Children who have experienced severe trauma are three times as likely to develop schizophrenia in later life, according to new research from the University of Liverpool.
The research analyzed the findings from more than 30 years of studies looking at the association between childhood trauma and the development of psychosis.
The researchers looked at more than 27,000 research papers to extract data from three types of studies: those addressing the progress of children known to have experienced adversity; studies of randomly selected members of the population; and research on psychotic patients who were asked about their early childhood.
Across all three types of studies, the results led to similar conclusions, according to the researchers. Children who had experienced any type of trauma before the age of 16 were approximately three times more likely to become psychotic in adulthood compared to those selected randomly from the population.
Researchers also found a relationship between the level of trauma and the likelihood of developing illness in later life. Those who were severely traumatized as children were at a greater risk, in some cases up to 50 times increased risk, than those who experienced trauma to a lesser extent.
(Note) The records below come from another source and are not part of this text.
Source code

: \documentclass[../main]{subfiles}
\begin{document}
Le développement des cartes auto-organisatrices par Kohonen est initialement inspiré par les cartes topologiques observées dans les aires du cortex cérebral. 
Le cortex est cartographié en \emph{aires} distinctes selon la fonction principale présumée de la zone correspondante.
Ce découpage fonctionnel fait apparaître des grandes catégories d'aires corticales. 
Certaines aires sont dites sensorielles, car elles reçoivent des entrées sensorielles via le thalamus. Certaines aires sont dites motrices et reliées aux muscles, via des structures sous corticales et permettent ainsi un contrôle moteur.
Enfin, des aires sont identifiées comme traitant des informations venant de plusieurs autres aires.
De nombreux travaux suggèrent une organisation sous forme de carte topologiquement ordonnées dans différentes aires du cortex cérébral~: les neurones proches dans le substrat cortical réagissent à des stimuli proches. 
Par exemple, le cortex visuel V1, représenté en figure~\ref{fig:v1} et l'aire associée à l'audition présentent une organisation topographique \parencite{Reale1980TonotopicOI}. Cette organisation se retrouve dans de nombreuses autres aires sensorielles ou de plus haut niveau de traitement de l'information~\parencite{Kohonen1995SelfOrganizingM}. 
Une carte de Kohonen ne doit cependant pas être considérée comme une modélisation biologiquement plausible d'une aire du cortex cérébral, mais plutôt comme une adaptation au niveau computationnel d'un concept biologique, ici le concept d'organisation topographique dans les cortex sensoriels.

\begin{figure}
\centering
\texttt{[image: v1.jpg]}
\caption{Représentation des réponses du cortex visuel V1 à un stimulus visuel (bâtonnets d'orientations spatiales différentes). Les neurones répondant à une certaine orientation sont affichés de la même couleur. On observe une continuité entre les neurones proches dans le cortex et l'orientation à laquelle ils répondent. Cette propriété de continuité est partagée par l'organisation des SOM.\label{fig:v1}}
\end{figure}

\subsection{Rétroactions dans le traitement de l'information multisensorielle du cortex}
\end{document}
The Liverpool researchers also conducted a new study that looked at the relationship between specific symptoms and the type of trauma experienced in childhood. They found that different traumas led to different symptoms. For example, childhood sexual abuse was associated with hallucinations, while being brought up in a children’s home was associated with paranoia.
The findings suggest that a patient’s life experiences need to be considered, along with neurological and genetic factors, said researcher and psychologist Dr. Richard Bentall.
“We need to know, for example, how childhood trauma affects the developing brain, as well as whether there are genetic factors that increase vulnerability or resilience to traumatic events,” he said.
“These questions will need new research strategies, such as studies comparing traumatized children who grow up to be psychologically healthy and those who go on to develop mental illness. Looking at the brain or genes only is unlikely to tell us what we need to know in order to treat a patient effectively.”
The researchers will now look at the psychological and brain processes involved in the links between different types of trauma and particular psychotic symptoms.
Future research will also aim to discover why symptoms of psychosis may only be expressed in later life, when the initial trigger many have been many years before in childhood.
The research is published in Schizophrenia Bulletin.